Patrick · Posted 08-10-2023 06:30 PM

Below how I would code for this. Make sure that you load the table with the lower volume into the hash. That's from a memory consumption and performance perspective much more important than if you've got a few more variables than you would need in the PDV. As long as you only write variables to the output table that you need (drop/keep) the difference to performance is negligible.

data Set1;
  if _n_ = 1 then
    do;
      if 0 then set class(keep=name sex age);
      declare Hash Match1 (dataset:'class');
      Match1.DefineKey ('Name');
      Match1.DefineData ('Name','Sex','Age');
      Match1.DefineDone ();
    end;
  call missing(of _all_);

  set cities(keep=Persona department);

  if Match1.find(key:Persona) = 0;

  /* potentially more statements */
  drop persona;
run;

Also be aware that at least in your sample data column Persona has a length of 10 but Name only a length of 8. Should the string length stored in Persona exceed 8 characters then the hash lookup will return an error like: ERROR: Argument length greater than length of key variable Name

View solution in original post

mkeintz · Posted 08-09-2023 06:19 PM

Plesse provide sample data in the form of a working DATA step, and a working DATA step with the desired result.
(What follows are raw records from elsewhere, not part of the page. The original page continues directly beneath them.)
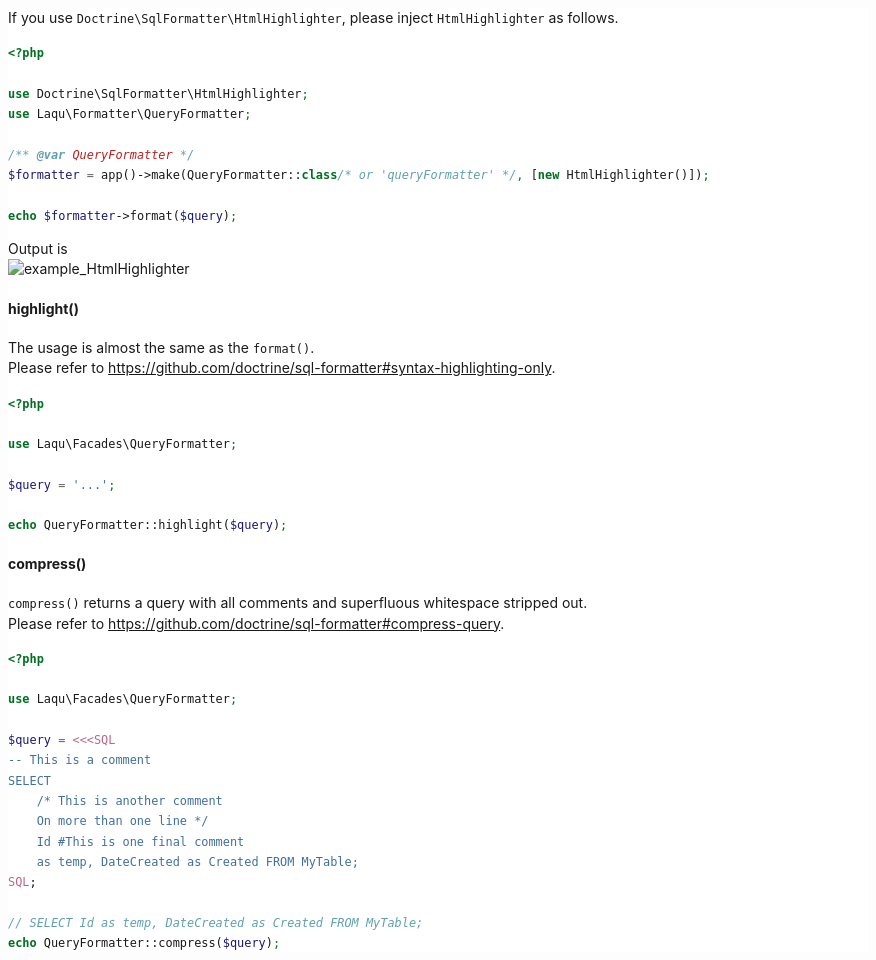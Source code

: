 If you use `Doctrine\SqlFormatter\HtmlHighlighter`, please inject `HtmlHighlighter` as follows.

```php
<?php

use Doctrine\SqlFormatter\HtmlHighlighter;
use Laqu\Formatter\QueryFormatter;

/** @var QueryFormatter */
$formatter = app()->make(QueryFormatter::class/* or 'queryFormatter' */, [new HtmlHighlighter()]);

echo $formatter->format($query);
```
Output is  
![example_HtmlHighlighter](https://github.com/shimabox/assets/raw/master/laqu/example_HtmlHighlighter.png)

#### highlight()

The usage is almost the same as the `format()`.  
Please refer to https://github.com/doctrine/sql-formatter#syntax-highlighting-only.

```php
<?php

use Laqu\Facades\QueryFormatter;

$query = '...';

echo QueryFormatter::highlight($query);
```

#### compress()

`compress()` returns a query with all comments and superfluous whitespace stripped out.  
Please refer to https://github.com/doctrine/sql-formatter#compress-query.

```php
<?php

use Laqu\Facades\QueryFormatter;

$query = <<<SQL
-- This is a comment
SELECT
    /* This is another comment
    On more than one line */
    Id #This is one final comment
    as temp, DateCreated as Created FROM MyTable;
SQL;

// SELECT Id as temp, DateCreated as Created FROM MyTable;
echo QueryFormatter::compress($query);
```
With that clarification, we'll be able to determine a way to get from sample input to desired output, with tested code.

Help us help you.

--------------------------
The hash OUTPUT method will overwrite a SAS data set, but not append. That can be costly. Consider voting for Add a HASH object method which would append a hash object to an existing SAS data set

Would enabling PROC SORT to simultaneously output multiple datasets be useful? Then vote for
Allow PROC SORT to output multiple datasets

--------------------------

Patrick · Posted 08-09-2023 07:36 PM

Easiest is to just rename the key variable to what's in your base table when loading into the hash table.
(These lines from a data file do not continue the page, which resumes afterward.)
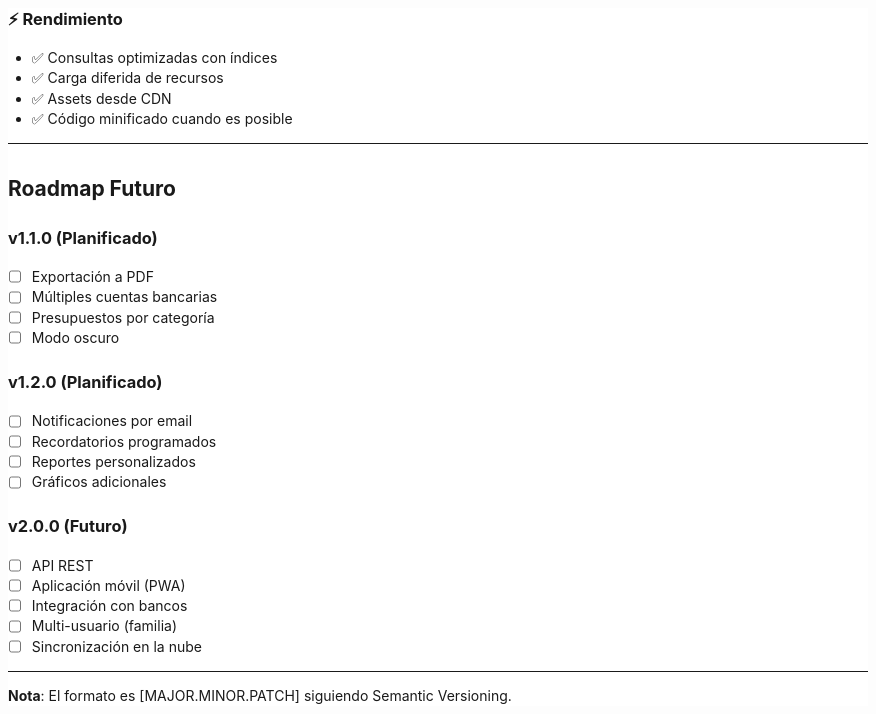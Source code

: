 ### ⚡ Rendimiento

- ✅ Consultas optimizadas con índices
- ✅ Carga diferida de recursos
- ✅ Assets desde CDN
- ✅ Código minificado cuando es posible

---

## Roadmap Futuro

### v1.1.0 (Planificado)
- [ ] Exportación a PDF
- [ ] Múltiples cuentas bancarias
- [ ] Presupuestos por categoría
- [ ] Modo oscuro

### v1.2.0 (Planificado)
- [ ] Notificaciones por email
- [ ] Recordatorios programados
- [ ] Reportes personalizados
- [ ] Gráficos adicionales

### v2.0.0 (Futuro)
- [ ] API REST
- [ ] Aplicación móvil (PWA)
- [ ] Integración con bancos
- [ ] Multi-usuario (familia)
- [ ] Sincronización en la nube

---

**Nota**: El formato es [MAJOR.MINOR.PATCH] siguiendo Semantic Versioning.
dcl hash h1 (dataset:'your_table(rename=(keyB=KeyA))');

"but in my output I want just a few values from both tables"

You need to further specify what this is about AND you need to provide sample data and desired result. Please provide the sample data via a working SAS datastep that creates such data.

ssafmed · Posted 08-10-2023 08:15 AM

Here is an example :

data class;

input Name$ Sex$ Age Height Weight;

infile datalines dlm=' ' dsd;

datalines;

Alfred M 14 69.0 112.5

Alice F 13 56.5 84.0

Barbara F 13 65.3 98.0

Carol F 14 62.8 102.5

Henry M 14 63.5 102.5

;

data cities;

input zipcode City :$30. Department :$30. Persona:$10.;

infile datalines dlm=',' dsd;

datalines;

75008, Paris 8è ,Paris,Alice

91940, Les Ulis, Essonne,Carol

92330,Sceaux, Hauts-de-Seine,Henry

93140, Bondy , Seine-Saint-Denis,Henry

94150, Rungis, Val-de-Marne,Alice

;

data Set1 ;

if 0 then set class cities;

if _n_ = 1 then do;

declare Hash Match1 (dataset:'class');

Match1.DefineKey ('Name');

Match1.DefineData ('Name','Sex','Age');

Match1.DefineDone ();

end;

set cities;

if Match1.find(key:Persona) = 0 then output;

run;

What I want is an output set that contains Name Sex Age Department! I can do it with (keep=Name Sex Age Department), but I dont want to process this variables!

Thanks

Kurt_Bremser · Posted 08-10-2023 12:07 PM

Add these two statements to your IF N_ = 1 block:

length name $8 sex $8 age 8;
call missing(name,sex,age);

You have to tell the data step compiler about the new variables, so it can compile them into the PDV. The second statement is just there to avoid the "uninitialized" NOTE.

Maxims of Maximally Efficient SAS Programmers
How to convert datasets to data steps
The macro for direct download as ZIP
How to post code
Please vote for Provide Sequential Search Capability for Hash Objects
How to deal with locked files on UNIX

ssafmed · Posted 08-10-2023 01:15 PM

Hello,

In fact, in my output I just want de keep Name Sex Age and department and not (zipcode, City, Persona)

I dont even want that the variables (zipcode, City, Persona) went to PVD

Thanks

Kurt_Bremser · Posted 08-10-2023 01:30 PM

Use either the DROP= or KEEP= dataset option in your SET statement.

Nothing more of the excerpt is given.